Word for word, copy all the data and drop the pictures.

━━━━

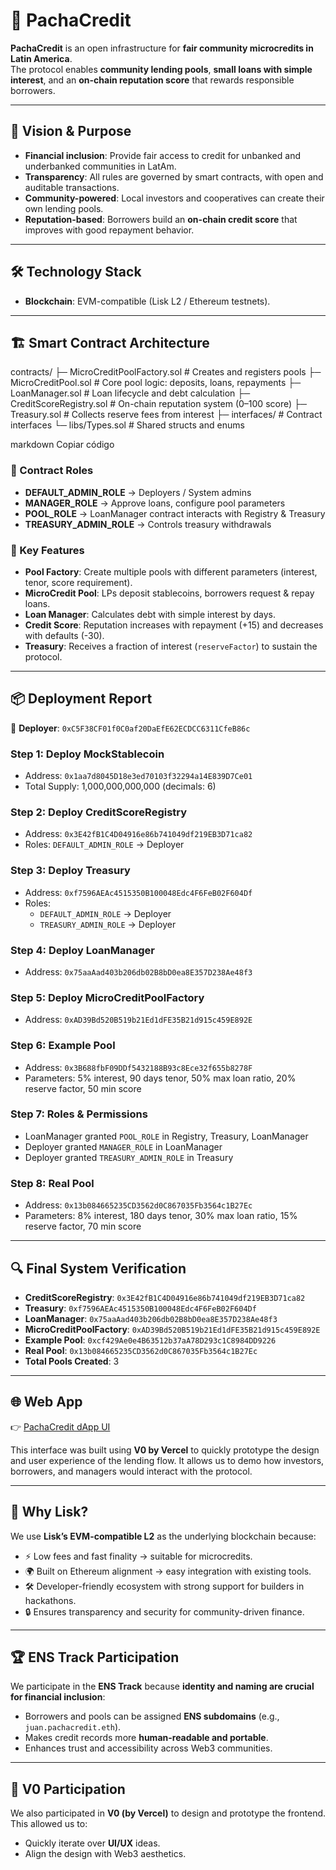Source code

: # 🌱 PachaCredit

**PachaCredit** is an open infrastructure for **fair community microcredits in Latin America**.  
The protocol enables **community lending pools**, **small loans with simple interest**, and an **on-chain reputation score** that rewards responsible borrowers.  

---

## 🚀 Vision & Purpose

- **Financial inclusion**: Provide fair access to credit for unbanked and underbanked communities in LatAm.  
- **Transparency**: All rules are governed by smart contracts, with open and auditable transactions.  
- **Community-powered**: Local investors and cooperatives can create their own lending pools.  
- **Reputation-based**: Borrowers build an **on-chain credit score** that improves with good repayment behavior.  

---

## 🛠️ Technology Stack

- **Blockchain**: EVM-compatible (Lisk L2 / Ethereum testnets).  


---

## 🏗️ Smart Contract Architecture

contracts/
├─ MicroCreditPoolFactory.sol # Creates and registers pools
├─ MicroCreditPool.sol # Core pool logic: deposits, loans, repayments
├─ LoanManager.sol # Loan lifecycle and debt calculation
├─ CreditScoreRegistry.sol # On-chain reputation system (0–100 score)
├─ Treasury.sol # Collects reserve fees from interest
├─ interfaces/ # Contract interfaces
└─ libs/Types.sol # Shared structs and enums

markdown
Copiar código

### 🔹 Contract Roles
- **DEFAULT_ADMIN_ROLE** → Deployers / System admins  
- **MANAGER_ROLE** → Approve loans, configure pool parameters  
- **POOL_ROLE** → LoanManager contract interacts with Registry & Treasury  
- **TREASURY_ADMIN_ROLE** → Controls treasury withdrawals  

### 🔹 Key Features
- **Pool Factory**: Create multiple pools with different parameters (interest, tenor, score requirement).  
- **MicroCredit Pool**: LPs deposit stablecoins, borrowers request & repay loans.  
- **Loan Manager**: Calculates debt with simple interest by days.  
- **Credit Score**: Reputation increases with repayment (+15) and decreases with defaults (-30).  
- **Treasury**: Receives a fraction of interest (`reserveFactor`) to sustain the protocol.  

---

## 📦 Deployment Report

👤 **Deployer**: `0xC5F38CF01f0C0af20DaEfE62ECDCC6311CfeB86c`

### **Step 1: Deploy MockStablecoin**
- Address: `0x1aa7d8045D18e3ed70103f32294a14E839D7Ce01`  
- Total Supply: 1,000,000,000,000 (decimals: 6)  

### **Step 2: Deploy CreditScoreRegistry**
- Address: `0x3E42fB1C4D04916e86b741049df219EB3D71ca82`  
- Roles: `DEFAULT_ADMIN_ROLE` → Deployer  

### **Step 3: Deploy Treasury**
- Address: `0xf7596AEAc4515350B100048Edc4F6FeB02F604Df`  
- Roles:  
  - `DEFAULT_ADMIN_ROLE` → Deployer  
  - `TREASURY_ADMIN_ROLE` → Deployer  

### **Step 4: Deploy LoanManager**
- Address: `0x75aaAad403b206db02B8bD0ea8E357D238Ae48f3`  


### **Step 5: Deploy MicroCreditPoolFactory**
- Address: `0xAD39Bd520B519b21Ed1dFE35B21d915c459E892E`  

### **Step 6: Example Pool**
- Address: `0x3B688fbF09DDf5432188B93c8Ece32f655b8278F`  
- Parameters: 5% interest, 90 days tenor, 50% max loan ratio, 20% reserve factor, 50 min score  

### **Step 7: Roles & Permissions**
- LoanManager granted `POOL_ROLE` in Registry, Treasury, LoanManager  
- Deployer granted `MANAGER_ROLE` in LoanManager  
- Deployer granted `TREASURY_ADMIN_ROLE` in Treasury  

### **Step 8: Real Pool**
- Address: `0x13b084665235CD3562d0C867035Fb3564c1B27Ec`  
- Parameters: 8% interest, 180 days tenor, 30% max loan ratio, 15% reserve factor, 70 min score  

---

## 🔍 Final System Verification

- **CreditScoreRegistry**: `0x3E42fB1C4D04916e86b741049df219EB3D71ca82`  
- **Treasury**: `0xf7596AEAc4515350B100048Edc4F6FeB02F604Df`  
- **LoanManager**: `0x75aaAad403b206db02B8bD0ea8E357D238Ae48f3`  
- **MicroCreditPoolFactory**: `0xAD39Bd520B519b21Ed1dFE35B21d915c459E892E`  
- **Example Pool**: `0xcf429Ae0e4B63512b37aA78D293c1C8984DD9226`  
- **Real Pool**: `0x13b084665235CD3562d0C867035Fb3564c1B27Ec`  
- **Total Pools Created**: 3  

---

## 🌐 Web App

👉 [PachaCredit dApp UI](https://v0-micro-credit-dao-design.vercel.app/)  

This interface was built using **V0 by Vercel** to quickly prototype the design and user experience of the lending flow. It allows us to demo how investors, borrowers, and managers would interact with the protocol.

---

## 🔗 Why Lisk?

We use **Lisk’s EVM-compatible L2** as the underlying blockchain because:  
- ⚡ Low fees and fast finality → suitable for microcredits.  
- 🌍 Built on Ethereum alignment → easy integration with existing tools.  
- 🛠️ Developer-friendly ecosystem with strong support for builders in hackathons.  
- 🔒 Ensures transparency and security for community-driven finance.

---

## 🏆 ENS Track Participation

We participate in the **ENS Track** because **identity and naming are crucial for financial inclusion**:  
- Borrowers and pools can be assigned **ENS subdomains** (e.g., `juan.pachacredit.eth`).  
- Makes credit records more **human-readable and portable**.  
- Enhances trust and accessibility across Web3 communities.  

---

## 🎨 V0 Participation

We also participated in **V0 (by Vercel)** to design and prototype the frontend.  
This allowed us to:  
- Quickly iterate over **UI/UX** ideas.  
- Align the design with Web3 aesthetics.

━━━━

■ Exercise output ■
Source code

: # 🌱 PachaCredit

**PachaCredit** is an open infrastructure for **fair community microcredits in Latin America**.  
The protocol enables **community lending pools**, **small loans with simple interest**, and an **on-chain reputation score** that rewards responsible borrowers.  

---

## 🚀 Vision & Purpose

- **Financial inclusion**: Provide fair access to credit for unbanked and underbanked communities in LatAm.  
- **Transparency**: All rules are governed by smart contracts, with open and auditable transactions.  
- **Community-powered**: Local investors and cooperatives can create their own lending pools.  
- **Reputation-based**: Borrowers build an **on-chain credit score** that improves with good repayment behavior.  

---

## 🛠️ Technology Stack

- **Blockchain**: EVM-compatible (Lisk L2 / Ethereum testnets).  


---

## 🏗️ Smart Contract Architecture

contracts/
├─ MicroCreditPoolFactory.sol # Creates and registers pools
├─ MicroCreditPool.sol # Core pool logic: deposits, loans, repayments
├─ LoanManager.sol # Loan lifecycle and debt calculation
├─ CreditScoreRegistry.sol # On-chain reputation system (0–100 score)
├─ Treasury.sol # Collects reserve fees from interest
├─ interfaces/ # Contract interfaces
└─ libs/Types.sol # Shared structs and enums

markdown
Copiar código

### 🔹 Contract Roles
- **DEFAULT_ADMIN_ROLE** → Deployers / System admins  
- **MANAGER_ROLE** → Approve loans, configure pool parameters  
- **POOL_ROLE** → LoanManager contract interacts with Registry & Treasury  
- **TREASURY_ADMIN_ROLE** → Controls treasury withdrawals  

### 🔹 Key Features
- **Pool Factory**: Create multiple pools with different parameters (interest, tenor, score requirement).  
- **MicroCredit Pool**: LPs deposit stablecoins, borrowers request & repay loans.  
- **Loan Manager**: Calculates debt with simple interest by days.  
- **Credit Score**: Reputation increases with repayment (+15) and decreases with defaults (-30).  
- **Treasury**: Receives a fraction of interest (`reserveFactor`) to sustain the protocol.  

---

## 📦 Deployment Report

👤 **Deployer**: `0xC5F38CF01f0C0af20DaEfE62ECDCC6311CfeB86c`

### **Step 1: Deploy MockStablecoin**
- Address: `0x1aa7d8045D18e3ed70103f32294a14E839D7Ce01`  
- Total Supply: 1,000,000,000,000 (decimals: 6)  

### **Step 2: Deploy CreditScoreRegistry**
- Address: `0x3E42fB1C4D04916e86b741049df219EB3D71ca82`  
- Roles: `DEFAULT_ADMIN_ROLE` → Deployer  

### **Step 3: Deploy Treasury**
- Address: `0xf7596AEAc4515350B100048Edc4F6FeB02F604Df`  
- Roles:  
  - `DEFAULT_ADMIN_ROLE` → Deployer  
  - `TREASURY_ADMIN_ROLE` → Deployer  

### **Step 4: Deploy LoanManager**
- Address: `0x75aaAad403b206db02B8bD0ea8E357D238Ae48f3`  


### **Step 5: Deploy MicroCreditPoolFactory**
- Address: `0xAD39Bd520B519b21Ed1dFE35B21d915c459E892E`  

### **Step 6: Example Pool**
- Address: `0x3B688fbF09DDf5432188B93c8Ece32f655b8278F`  
- Parameters: 5% interest, 90 days tenor, 50% max loan ratio, 20% reserve factor, 50 min score  

### **Step 7: Roles & Permissions**
- LoanManager granted `POOL_ROLE` in Registry, Treasury, LoanManager  
- Deployer granted `MANAGER_ROLE` in LoanManager  
- Deployer granted `TREASURY_ADMIN_ROLE` in Treasury  

### **Step 8: Real Pool**
- Address: `0x13b084665235CD3562d0C867035Fb3564c1B27Ec`  
- Parameters: 8% interest, 180 days tenor, 30% max loan ratio, 15% reserve factor, 70 min score  

---

## 🔍 Final System Verification

- **CreditScoreRegistry**: `0x3E42fB1C4D04916e86b741049df219EB3D71ca82`  
- **Treasury**: `0xf7596AEAc4515350B100048Edc4F6FeB02F604Df`  
- **LoanManager**: `0x75aaAad403b206db02B8bD0ea8E357D238Ae48f3`  
- **MicroCreditPoolFactory**: `0xAD39Bd520B519b21Ed1dFE35B21d915c459E892E`  
- **Example Pool**: `0xcf429Ae0e4B63512b37aA78D293c1C8984DD9226`  
- **Real Pool**: `0x13b084665235CD3562d0C867035Fb3564c1B27Ec`  
- **Total Pools Created**: 3  

---

## 🌐 Web App

👉 [PachaCredit dApp UI](https://v0-micro-credit-dao-design.vercel.app/)  

This interface was built using **V0 by Vercel** to quickly prototype the design and user experience of the lending flow. It allows us to demo how investors, borrowers, and managers would interact with the protocol.

---

## 🔗 Why Lisk?

We use **Lisk’s EVM-compatible L2** as the underlying blockchain because:  
- ⚡ Low fees and fast finality → suitable for microcredits.  
- 🌍 Built on Ethereum alignment → easy integration with existing tools.  
- 🛠️ Developer-friendly ecosystem with strong support for builders in hackathons.  
- 🔒 Ensures transparency and security for community-driven finance.

---

## 🏆 ENS Track Participation

We participate in the **ENS Track** because **identity and naming are crucial for financial inclusion**:  
- Borrowers and pools can be assigned **ENS subdomains** (e.g., `juan.pachacredit.eth`).  
- Makes credit records more **human-readable and portable**.  
- Enhances trust and accessibility across Web3 communities.  

---

## 🎨 V0 Participation

We also participated in **V0 (by Vercel)** to design and prototype the frontend.  
This allowed us to:  
- Quickly iterate over **UI/UX** ideas.  
- Align the design with Web3 aesthetics.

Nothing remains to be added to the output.